**Work required**
Line by line, set down the records exactly as they appear below.

**Material provided**
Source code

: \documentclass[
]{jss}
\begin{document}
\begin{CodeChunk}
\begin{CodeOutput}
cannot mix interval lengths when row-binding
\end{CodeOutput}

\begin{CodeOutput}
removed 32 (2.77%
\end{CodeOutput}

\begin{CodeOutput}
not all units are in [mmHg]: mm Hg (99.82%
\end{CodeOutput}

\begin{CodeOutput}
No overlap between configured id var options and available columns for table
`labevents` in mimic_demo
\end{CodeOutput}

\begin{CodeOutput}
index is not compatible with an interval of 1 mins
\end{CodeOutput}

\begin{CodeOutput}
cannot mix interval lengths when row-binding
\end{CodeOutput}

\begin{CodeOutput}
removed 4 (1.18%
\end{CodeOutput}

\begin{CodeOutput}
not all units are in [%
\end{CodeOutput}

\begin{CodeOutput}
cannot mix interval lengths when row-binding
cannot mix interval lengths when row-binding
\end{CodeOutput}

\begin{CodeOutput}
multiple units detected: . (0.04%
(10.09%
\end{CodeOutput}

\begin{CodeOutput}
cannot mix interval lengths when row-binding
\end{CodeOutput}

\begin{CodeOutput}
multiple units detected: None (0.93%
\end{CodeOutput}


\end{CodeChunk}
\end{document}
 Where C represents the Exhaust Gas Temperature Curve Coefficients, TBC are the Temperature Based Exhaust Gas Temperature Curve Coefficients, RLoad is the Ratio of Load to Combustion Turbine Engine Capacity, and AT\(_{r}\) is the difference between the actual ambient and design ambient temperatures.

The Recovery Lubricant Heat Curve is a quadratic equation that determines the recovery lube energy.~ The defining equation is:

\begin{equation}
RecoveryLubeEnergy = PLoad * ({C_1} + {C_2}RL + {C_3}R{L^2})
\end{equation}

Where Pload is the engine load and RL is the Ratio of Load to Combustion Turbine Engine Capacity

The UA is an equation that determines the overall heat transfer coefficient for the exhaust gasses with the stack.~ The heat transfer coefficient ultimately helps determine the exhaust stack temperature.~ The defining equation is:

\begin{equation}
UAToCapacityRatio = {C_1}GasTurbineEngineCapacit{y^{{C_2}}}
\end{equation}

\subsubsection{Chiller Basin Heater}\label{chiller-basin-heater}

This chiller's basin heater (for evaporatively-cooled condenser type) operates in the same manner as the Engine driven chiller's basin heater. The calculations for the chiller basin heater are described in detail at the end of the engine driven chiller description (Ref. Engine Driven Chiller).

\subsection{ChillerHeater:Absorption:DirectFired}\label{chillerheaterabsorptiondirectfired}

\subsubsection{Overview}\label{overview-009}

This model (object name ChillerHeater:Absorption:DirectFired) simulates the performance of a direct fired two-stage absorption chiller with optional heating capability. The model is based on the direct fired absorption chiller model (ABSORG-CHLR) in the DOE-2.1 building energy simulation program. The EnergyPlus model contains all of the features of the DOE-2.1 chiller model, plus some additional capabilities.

**Your response**
Source code

: \documentclass[
]{jss}
\begin{document}
\begin{CodeChunk}
\begin{CodeOutput}
cannot mix interval lengths when row-binding
\end{CodeOutput}

\begin{CodeOutput}
removed 32 (2.77%
\end{CodeOutput}

\begin{CodeOutput}
not all units are in [mmHg]: mm Hg (99.82%
\end{CodeOutput}

\begin{CodeOutput}
No overlap between configured id var options and available columns for table
`labevents` in mimic_demo
\end{CodeOutput}

\begin{CodeOutput}
index is not compatible with an interval of 1 mins
\end{CodeOutput}

\begin{CodeOutput}
cannot mix interval lengths when row-binding
\end{CodeOutput}

\begin{CodeOutput}
removed 4 (1.18%
\end{CodeOutput}

\begin{CodeOutput}
not all units are in [%
\end{CodeOutput}

\begin{CodeOutput}
cannot mix interval lengths when row-binding
cannot mix interval lengths when row-binding
\end{CodeOutput}

\begin{CodeOutput}
multiple units detected: . (0.04%
(10.09%
\end{CodeOutput}

\begin{CodeOutput}
cannot mix interval lengths when row-binding
\end{CodeOutput}

\begin{CodeOutput}
multiple units detected: None (0.93%
\end{CodeOutput}


\end{CodeChunk}
\end{document}
 Where C represents the Exhaust Gas Temperature Curve Coefficients, TBC are the Temperature Based Exhaust Gas Temperature Curve Coefficients, RLoad is the Ratio of Load to Combustion Turbine Engine Capacity, and AT\(_{r}\) is the difference between the actual ambient and design ambient temperatures.

The Recovery Lubricant Heat Curve is a quadratic equation that determines the recovery lube energy.~ The defining equation is:

\begin{equation}
RecoveryLubeEnergy = PLoad * ({C_1} + {C_2}RL + {C_3}R{L^2})
\end{equation}

Where Pload is the engine load and RL is the Ratio of Load to Combustion Turbine Engine Capacity

The UA is an equation that determines the overall heat transfer coefficient for the exhaust gasses with the stack.~ The heat transfer coefficient ultimately helps determine the exhaust stack temperature.~ The defining equation is:

\begin{equation}
UAToCapacityRatio = {C_1}GasTurbineEngineCapacit{y^{{C_2}}}
\end{equation}

\subsubsection{Chiller Basin Heater}\label{chiller-basin-heater}

This chiller's basin heater (for evaporatively-cooled condenser type) operates in the same manner as the Engine driven chiller's basin heater. The calculations for the chiller basin heater are described in detail at the end of the engine driven chiller description (Ref. Engine Driven Chiller).

\subsection{ChillerHeater:Absorption:DirectFired}\label{chillerheaterabsorptiondirectfired}

\subsubsection{Overview}\label{overview-009}

This model (object name ChillerHeater:Absorption:DirectFired) simulates the performance of a direct fired two-stage absorption chiller with optional heating capability. The model is based on the direct fired absorption chiller model (ABSORG-CHLR) in the DOE-2.1 building energy simulation program. The EnergyPlus model contains all of the features of the DOE-2.1 chiller model, plus some additional capabilities.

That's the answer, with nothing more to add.